Not so true. I see lots of active Plecos in packed tanks!

I myslef dont do it only cause I go with themes like my Tanganyika tank. Plecos dont come from Tanganyika so I dont do them in that tank, if you acclimate them slow the day you get themn home they are fine.


----------



## steve426

My pleco never hides and the tank is not that crowded. But thanks for the opinion Lloyd!


----------



## lloyd

steve426 said:


> My pleco never hides and the tank is not that crowded. But thanks for the opinion Lloyd!
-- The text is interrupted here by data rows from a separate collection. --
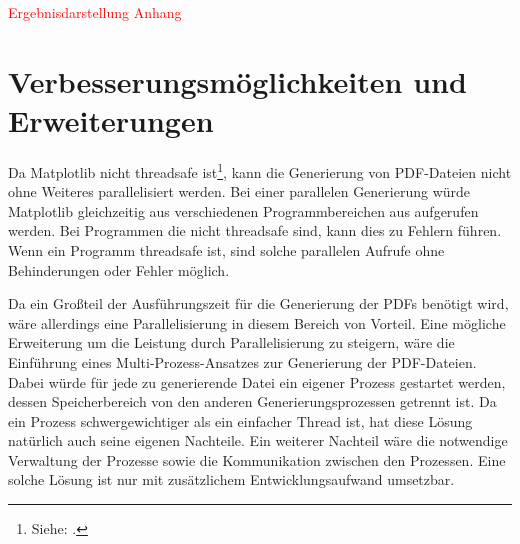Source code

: \textcolor{red}{Ergebnisdarstellung Anhang}

\section{Verbesserungsmöglichkeiten und Erweiterungen}
Da Matplotlib nicht threadsafe ist\footnote{Siehe: \cite{Stackoverflow2016}.}, kann die Generierung von PDF-Dateien nicht ohne Weiteres parallelisiert werden.
Bei einer parallelen Generierung würde Matplotlib gleichzeitig aus verschiedenen Programmbereichen aus aufgerufen werden.
Bei Programmen die nicht threadsafe sind, kann dies zu Fehlern führen.
Wenn ein Programm threadsafe ist, sind solche parallelen Aufrufe ohne Behinderungen oder Fehler möglich.

Da ein Großteil der Ausführungszeit für die Generierung der PDFs benötigt wird, wäre allerdings eine Parallelisierung in diesem Bereich von Vorteil.
Eine mögliche Erweiterung um die Leistung durch Parallelisierung zu steigern, wäre die Einführung eines Multi-Prozess-Ansatzes zur Generierung der PDF-Dateien.
Dabei würde für jede zu generierende Datei ein eigener Prozess gestartet werden, dessen Speicherbereich von den anderen Generierungsprozessen getrennt ist.
Da ein Prozess schwergewichtiger als ein einfacher Thread ist, hat diese Lösung natürlich auch seine eigenen Nachteile.
Ein weiterer Nachteil wäre die notwendige Verwaltung der Prozesse sowie die Kommunikation zwischen den Prozessen.
Eine solche Lösung ist nur mit zusätzlichem Entwicklungsaufwand umsetzbar.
 i was (sarcastically) joking...hence the emoticon. i often support the idea of keeping certain large cichlids as singles in a 55, so i'm far from the one who should chastise anyone averaging 3 gal. per fish with success. got a picture of the set up? opcorn:


----------



## steve426

I will very soon and when I do i will post it for sure. My son threw our camera in the tank one when I was cleaning it. As soon as I get a new one I will be taking pictures.


----------



## MRE

I have a 7" common pleco with my 3 yellow labs, 2 rustys, and 1 demasoni. All the cichlids are about an inch to inch and a half long and have had no problems with the pleco. The pleco did throw a little fit when I added the cichlids but none of them were hurt. Ever since the first day the pleco has just kept to himself.


----------



## LIVINGLIFE

I've had the Cichlids in my tank kill 2 plecos.


----------



## lvbengal

hello i am brand new to all this and decided to make cichlids my tank choice....i currently have a 40 gallon tank and purchase 7 cichlids that house it...
2 red blotchy zebras
1 dempsey
1 oscar
1 bumblebee
1 firemouth
1 convict
i provided them with ample hiding spots and they are all about 1.5 inches or so and so far its been a month and they all get along...by month end my new 135 gallon tank should arrive and i plan on moving these 7 cichlids along with a commen 3 inch pleco i have in a smaller tank along with some schooling fish like large danios or black tetras....I understand now that i have central, malawi, and south america all mixed up but preety much every pet store in town has told me that it should be fine especially in a huge tank with plenty of hiding spots and the fact that they are growing up together....the dempsey appears to be the early boss.... your opinions are welcomed as i trust this forum more the pet store folks....thanks


----------